|The Burnelli Conspiracy (continued)
In 1943, General "Hap" Arnold was concerned by the political stifling of the Burnelli design and took the logical approach that American pilots were being forced into inferior aircraft. Therefore, he requested the highly regarded Colonel Harold Hartney of World War I, 94th ("Hat In Ring") Aero Squadron fame, to conduct a complete survey of the Burnelli situation for insertion into the Pentagon files. Colonel Hartney enlisted the aid of the great Dr. Max Munk, who did an in-depth comparison of the Burnelli design with the one considered as "conventional". On safety, he concluded:
"The superior performance of the Burnelli plane is not, in any way, obtained by sacrificing a low landing speed. On the contrary, the Burnelli plane has a lower wing loading and, in consequence, will land much slower than the conventional plane. It is doubtful whether the high landing speed of the conventional plane makes it suitable for commercial operations."
Hartney himself wrote Arnold:
"Regarding safety, wing loading has been going up at such a dangerous rate of late that an effort of some kind must be made to stop it. With increased wing loading, the impact in a crash from greater speeds mounts up so rapidly that the chances of passengers surviving diminishes about as the square of the increased pounds per square foot loading, something most distressing which few seem to appreciate. I recommend that you direct a memorandum to the joint war production committee suggesting that planes of the Burnelli type be put on the integrated program of requirements. In making these recommendations I submit you will, by so doing, be making an attempt to secure safer airplanes and obtain less expensive airplanes."
Burnelli's hopes that when Roosevelt died all would be forgotten, and his lifting body genius would be widely recognized, proved to be unjustified. The military/industrial/political complex, firmly entrenched during the war, sank its roots deeper, and the conventional manufacturers, utilizing taxpayer-financed design criteria, imposed higher and higher take-off and landing speeds on the traveling public. In early 1948, ALPA President David Behnke told congress that:
"The current trend to higher wing loadings constitutes a hazard to safe flying. The airlines are looking to Rube Goldberg devices and excessive braking action in an effort to bridge the gap between the inadequacy of our airports and the hot performance characteristics of the planes."[Ed: See also ALPA letter to FAA of 1961]

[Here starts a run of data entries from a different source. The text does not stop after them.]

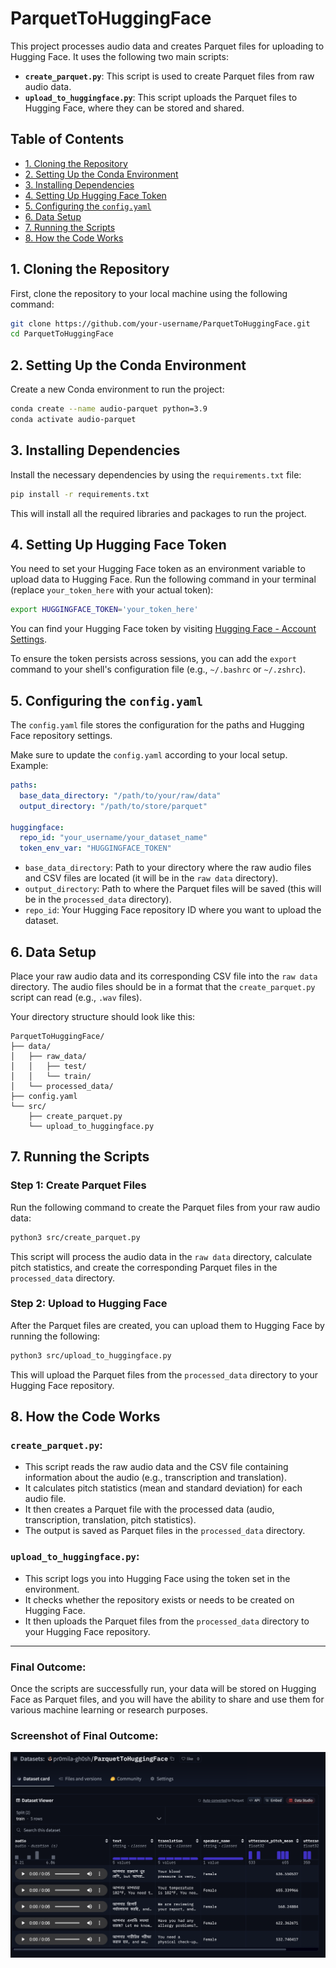 # ParquetToHuggingFace

This project processes audio data and creates Parquet files for uploading to Hugging Face. It uses the following two main scripts:

- **`create_parquet.py`**: This script is used to create Parquet files from raw audio data.
- **`upload_to_huggingface.py`**: This script uploads the Parquet files to Hugging Face, where they can be stored and shared.

## Table of Contents
- [1. Cloning the Repository](#1-cloning-the-repository)
- [2. Setting Up the Conda Environment](#2-setting-up-the-conda-environment)
- [3. Installing Dependencies](#3-installing-dependencies)
- [4. Setting Up Hugging Face Token](#4-setting-up-hugging-face-token)
- [5. Configuring the `config.yaml`](#5-configuring-the-configyaml)
- [6. Data Setup](#6-data-setup)
- [7. Running the Scripts](#7-running-the-scripts)
- [8. How the Code Works](#8-how-the-code-works)

## 1. Cloning the Repository

First, clone the repository to your local machine using the following command:

```bash
git clone https://github.com/your-username/ParquetToHuggingFace.git
cd ParquetToHuggingFace
```

## 2. Setting Up the Conda Environment

Create a new Conda environment to run the project:

```bash
conda create --name audio-parquet python=3.9
conda activate audio-parquet
```

## 3. Installing Dependencies

Install the necessary dependencies by using the `requirements.txt` file:

```bash
pip install -r requirements.txt
```

This will install all the required libraries and packages to run the project.

## 4. Setting Up Hugging Face Token

You need to set your Hugging Face token as an environment variable to upload data to Hugging Face. Run the following command in your terminal (replace `your_token_here` with your actual token):

```bash
export HUGGINGFACE_TOKEN='your_token_here'
```

You can find your Hugging Face token by visiting [Hugging Face - Account Settings](https://huggingface.co/settings/tokens).

To ensure the token persists across sessions, you can add the `export` command to your shell's configuration file (e.g., `~/.bashrc` or `~/.zshrc`).

## 5. Configuring the `config.yaml`

The `config.yaml` file stores the configuration for the paths and Hugging Face repository settings.

Make sure to update the `config.yaml` according to your local setup. Example:

```yaml
paths:
  base_data_directory: "/path/to/your/raw/data"
  output_directory: "/path/to/store/parquet"

huggingface:
  repo_id: "your_username/your_dataset_name"
  token_env_var: "HUGGINGFACE_TOKEN"
```

- `base_data_directory`: Path to your directory where the raw audio files and CSV files are located (it will be in the `raw data` directory).
- `output_directory`: Path to where the Parquet files will be saved (this will be in the `processed_data` directory).
- `repo_id`: Your Hugging Face repository ID where you want to upload the dataset.

## 6. Data Setup

Place your raw audio data and its corresponding CSV file into the `raw data` directory. The audio files should be in a format that the `create_parquet.py` script can read (e.g., `.wav` files).

Your directory structure should look like this:

```
ParquetToHuggingFace/
├── data/
│   ├── raw_data/
│   │   ├── test/
│   │   └── train/
│   └── processed_data/
├── config.yaml
└── src/
    ├── create_parquet.py
    └── upload_to_huggingface.py
```

## 7. Running the Scripts

### Step 1: Create Parquet Files

Run the following command to create the Parquet files from your raw audio data:

```bash
python3 src/create_parquet.py
```

This script will process the audio data in the `raw data` directory, calculate pitch statistics, and create the corresponding Parquet files in the `processed_data` directory.

### Step 2: Upload to Hugging Face

After the Parquet files are created, you can upload them to Hugging Face by running the following:

```bash
python3 src/upload_to_huggingface.py
```

This will upload the Parquet files from the `processed_data` directory to your Hugging Face repository.

## 8. How the Code Works

### `create_parquet.py`:
- This script reads the raw audio data and the CSV file containing information about the audio (e.g., transcription and translation).
- It calculates pitch statistics (mean and standard deviation) for each audio file.
- It then creates a Parquet file with the processed data (audio, transcription, translation, pitch statistics).
- The output is saved as Parquet files in the `processed_data` directory.

### `upload_to_huggingface.py`:
- This script logs you into Hugging Face using the token set in the environment.
- It checks whether the repository exists or needs to be created on Hugging Face.
- It then uploads the Parquet files from the `processed_data` directory to your Hugging Face repository.

---

### Final Outcome:
Once the scripts are successfully run, your data will be stored on Hugging Face as Parquet files, and you will have the ability to share and use them for various machine learning or research purposes.

### Screenshot of Final Outcome:
![Final Outcome](parquettohuggingface.png)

In spite of professional testimony like this, the manufacturers locked into an inferior design criterion and, concerned over infringement of the Burnelli patents, kept increasing wing loadings and consequent take-off and landing speeds until they achieved V- 2 speeds over 175 knots in the DC-10 and Boeing 747. Simultaneously, with no restraint from the F.A.A. or the Flight Safety Foundation, they commenced installing fuel tanks underneath the passenger seats in the fuselage. All this, in spite of the fact that they were notified by the tire manufacturers that tire technology was already stretched.